The most significant event of the year was the military defeat of the Mouvement du 23 mars (M23) rebel movement in the Democratic Republic of the Congo and its flight to Rwanda and Uganda. The Group of Experts on the Democratic Republic of the Congo documented human rights abuses by M23 during 2013 and confirmed that M23 received various forms of support from Rwandan territory, including recruitment, troop reinforcement, ammunition deliveries and fire support. At the time of writing the present report, the Group had received credible information that sanctioned M23 leaders were moving freely in Uganda and that M23 continued to recruit in Rwanda.
The victory of the Congolese armed forces (Forces armées de la République démocratique du Congo — FARDC) over M23, which was supported by the Force Intervention Brigade of the United Nations Organization Stabilization Mission in the Democratic Republic of the Congo, has sent a strong message to other armed groups in the eastern part of the country. While some of these groups have become more aggressive or have adopted defensive postures for fear of being attacked by FARDC and the Brigade, several other armed groups have started to surrender and expressed willingness to integrate into the Congolese army and police. Numerous armed groups in eastern Democratic Republic of the Congo — particularly the Forces démocratiques de libération du Rwanda, the Allied Democratic Forces and Kata Katanga — continue to pose a threat to security. These groups are responsible for grave human rights abuses and massive displacement.

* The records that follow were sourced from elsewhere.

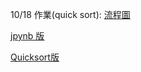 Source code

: 10/18 作業(quick sort):
[流程圖](https://github.com/Trista1122/note/blob/master/week04/%E6%B5%81%E7%A8%8B%E5%9C%96.jpg)  

[jpynb 版](https://github.com/Trista1122/note/blob/master/week04/HW.1%20quick%20sort.ipynb)

[Quicksort版](https://github.com/Trista1122/note/blob/master/week04/HW01.md)


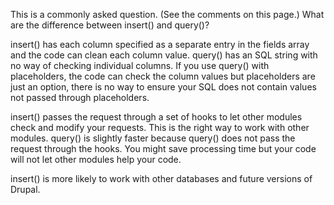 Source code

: This is a commonly asked question. (See the comments on this page.) What are the difference between insert() and query()?

insert() has each column specified as a separate entry in the fields array and the code can clean each column value. query() has an SQL string with no way of checking individual columns. If you use query() with placeholders, the code can check the column values but placeholders are just an option, there is no way to ensure your SQL does not contain values not passed through placeholders.

insert() passes the request through a set of hooks to let other modules check and modify your requests. This is the right way to work with other modules. query() is slightly faster because query() does not pass the request through the hooks. You might save processing time but your code will not let other modules help your code.

insert() is more likely to work with other databases and future versions of Drupal.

Many armed groups in eastern Democratic Republic of the Congo have derived funding from the production of and trade in natural resources. With respect to gold, the Group notes that many mining sites are in post-conflict areas, but that production from these areas is blended with production from conflict areas, particularly in the larger trading towns in eastern Democratic Republic of the Congo and in the transit countries of Burundi, Uganda and the United Republic of Tanzania. The lack of transparency in the gold trade makes it difficult to distinguish conflict gold from conflict-free gold. The Group estimates that 98 per cent of the gold produced in the Democratic Republic of the Congo is smuggled out of the country and that nearly all of the gold traded in Uganda — the main transit country for Congolese gold — is illegally exported from the Democratic Republic of the Congo. As a result, the Governments of the Democratic Republic of the Congo and Uganda are losing millions of dollars annually in tax revenue and tolerating a system that is financing armed groups in the Democratic Republic of the Congo.
While initiatives by the Organization for Economic Cooperation and Development and the International Conference on the Great Lakes Region have advanced the validation of mining sites and improved adherence to conflict-free and child labour-free international standards, armed groups and FARDC continue to control many mining sites and to profit from mining and the minerals trade. During 2013, minerals — particularly tin, tungsten and tantalum — continued to be smuggled from eastern Democratic Republic of the Congo through neighbouring countries, undermining the credibility and progress of international certification and traceability mechanisms. The Group investigated the widespread killing of elephants for ivory in eastern Democratic Republic of the Congo, an activity that finances armed groups and criminal networks in the region.
In accordance with its mandate, the Group also documented serious violations of international humanitarian law, including the recruitment and use of child soldiers, summary executions, sexual violence and the targeting of civilian populations. While armed groups carried out many of these crimes, the Group also identified FARDC as a party to numerous violations.